Armed Bolsheviks seized the Winter Palace in Petrograd—now St. Petersburg—100 years ago this week and arrested ministers of Russia’s provisional government. They set in motion a chain of events that would kill millions and inflict a near-fatal wound on Western civilization.
The revolutionaries’ capture of train stations, post offices and telegraphs took place as the city slept and resembled a changing of the guard. But when residents of the Russian capital awoke, they found they were living in a different universe.
Although the Bolsheviks called for the abolition of private property, their real goal was spiritual: to translate Marxist- Lenin ist ideology into reality. For the first time, a state was created that was based explicitly on atheism and claimed infallibility. This was totally incompatible with Western civilization, which presumes the existence of a higher power over and above society and the state.
The Bolshevik coup had two consequences. In countries where communism came to hold sway, it hollowed out society’s moral core, degrading the individual and turning him into a cog in the machinery of the state. Communists committed murder on such a scale as to all but eliminate the value of life and to destroy the individual conscience in survivors.
But the Bolsheviks’ influence was not limited to these countries. In the West, communism inverted society’s understanding of the source of its values, creating political confusion that persists to this day.
In a 1920 speech to the Komsomol, Lenin said that communists subordinate morality to the class struggle. Good was anything that destroyed “the old exploiting society” and helped to build a “new communist society.”

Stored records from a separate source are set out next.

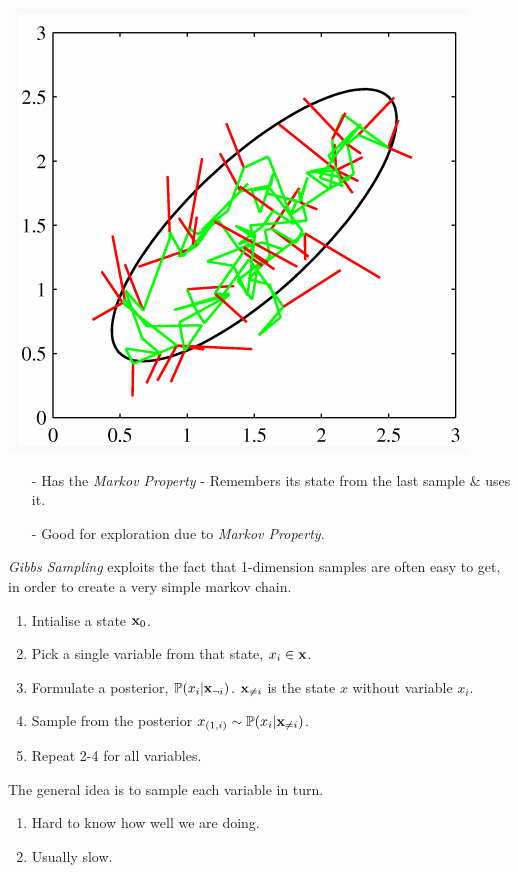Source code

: \documentclass[11pt,a4paper]{article}
\begin{document}
\includegraphics[scale=.4]{img/mcmc.png}

\begin{itemize}
	\item[-] Has the \textit{Markov Property} - Remembers its state from the last sample \& uses it.
	\item[-] Good for exploration due to \textit{Markov Property}.
\end{itemize}

\textit{Gibbs Sampling} exploits the fact that 1-dimension samples are often easy to get, in order to create a very simple markov chain.\\
\begin{enumerate}
	\item Intialise a state $\textbf{x}_0$.
	\item Pick a single variable from that state, $x_i\in\textbf{x}$.
	\item Formulate a posterior, $\mathbb{P}(x_i|\textbf{x}_{\neg i})$. $\textbf{x}_{\neq i}$ is the state $x$ without variable $x_i$.
	\item Sample from the posterior
	$x_{(1,i)}\sim\mathbb{P}(x_i|\textbf{x}_{\neq i})$.
	\item Repeat 2-4 for all variables.
\end{enumerate}
\nb The general idea is to sample each variable in turn.

\begin{enumerate}
	\item Hard to know how well we are doing.
	\item Usually slow.
\end{enumerate}
\end{document}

This approach separated guilt from responsibility. Martyn Latsis, an official of the Cheka, Lenin’s secret police, in a 1918 instruction to interrogators, wrote: “We are not waging war against individuals. We are exterminating the bourgeoisie as a class. . . . Do not look for evidence that the accused acted in word or deed against Soviet power. The first question should be to what class does he belong. . . . It is this that should determine his fate.”
Such convictions set the stage for decades of murder on an industrial scale. In total, no fewer than 20 million Soviet citizens were put to death by the regime or died as a direct result of its repressive policies. This does not include the millions who died in the wars, epidemics and famines that were predictable consequences of Bolshevik policies, if not directly caused by them.
The victims include 200,000 killed during the Red Terror (1918-22); 11 million dead from famine and dekulakization; 700,000 executed during the Great Terror (1937-38); 400,000 more executed between 1929 and 1953; 1.6 million dead during forced population transfers; and a minimum 2.7 million dead in the Gulag, labor colonies and special settlements.